Остальным Москва нравилась. Даже отцу, ярому противнику переезда. Наверное, дело в здоровье. Оно заметно улучшилось, и у Павла появились силы на то, чтобы внедриться в заправочный бизнес земляков. Доли он в нем не имел (и не стремился), но первую зарплату получил хорошую, директорскую.

Год прошел. И он был плодотворным для Фила. Ассимилировавшись немного, он начал добиваться невероятных успехов в учебе. Его, как лучшего первокурсника, уже после первой сессии стали отправлять на городские олимпиады и конкурсы умников. Один, транслируемый по ТВ, он выиграл, и его автоматически зачислили в МГУ. Так Фил попал-таки в престижнейшее высшее учебное заведение Москвы. Но и политех не бросил, а перевелся на вечерний.

То был хороший год… Но не весь.

Беда пришла откуда не ждали. Заправочный бизнес у азеров решили отжать солнцевские. Сами когда-то отдали, не думая на перспективу, а когда спохватились, уже времена криминальных разборок в Лету канули. Но это их не смутило. Постреляли, пожгли, покрушили, что-то отобрали, но в конечном итоге войну проиграли. Сколько в ней народу с обеих сторон пострадало, никто не считал. Лес рубят – щепки летят. Одной из этих щепок оказался Павел Петров. Когда на офис напали, его выбросили в окно. То, что он не умер, упав с седьмого этажа на асфальт, было чудом. Да, стал инвалидом, но умом не повредился, как многие после сильнейшего сотрясения, а ВСЕГО ЛИШЬ обезножел.

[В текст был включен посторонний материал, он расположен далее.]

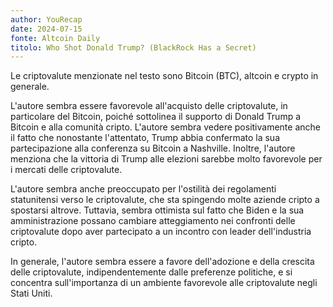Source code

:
 ```yaml
---
author: YouRecap
date: 2024-07-15
fonte: Altcoin Daily
titolo: Who Shot Donald Trump? (BlackRock Has a Secret)
---
```


Le criptovalute menzionate nel testo sono Bitcoin (BTC), altcoin e crypto in generale.

L'autore sembra essere favorevole all'acquisto delle criptovalute, in particolare del Bitcoin, poiché sottolinea il supporto di Donald Trump a Bitcoin e alla comunità cripto. L'autore sembra vedere positivamente anche il fatto che nonostante l'attentato, Trump abbia confermato la sua partecipazione alla conferenza su Bitcoin a Nashville. Inoltre, l'autore menziona che la vittoria di Trump alle elezioni sarebbe molto favorevole per i mercati delle criptovalute.

L'autore sembra anche preoccupato per l'ostilità dei regolamenti statunitensi verso le criptovalute, che sta spingendo molte aziende cripto a spostarsi altrove. Tuttavia, sembra ottimista sul fatto che Biden e la sua amministrazione possano cambiare atteggiamento nei confronti delle criptovalute dopo aver partecipato a un incontro con leader dell'industria cripto.

In generale, l'autore sembra essere a favore dell'adozione e della crescita delle criptovalute, indipendentemente dalle preferenze politiche, e si concentra sull'importanza di un ambiente favorevole alle criptovalute negli Stati Uniti.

Не знали оптимистично настроенные врачи, что для Павла легче было умереть, чем стать обузой. Он больше не кормилец, не помощник, не вожак своей маленькой стаи, а большая проблема. Конечно, Петровым помогали земляки. Деньгами, лекарствами, врачей в дом приводили для осмотра, но вся тяжесть ухода за инвалидом упала на мамины хрупкие плечи. Ее муж мало того, что был недвижим, еще и в депрессию впал. И постоянно просил избавить его и себя от мук, достать какой-нибудь укол, прекращающий жизнь.

Фил тогда хотел бросить учебу хотя бы в одном вузе, но мать не позволила. И дочери не дала оставить танцевальную студию. Дети не должны страдать и портить свое будущее! Они, родители, и так не дали им того, что обещали. И родину отняли. У Фила точно. Он, как никто, скучал по Баку и, если бы не несчастье, скорее всего, вернулся бы туда.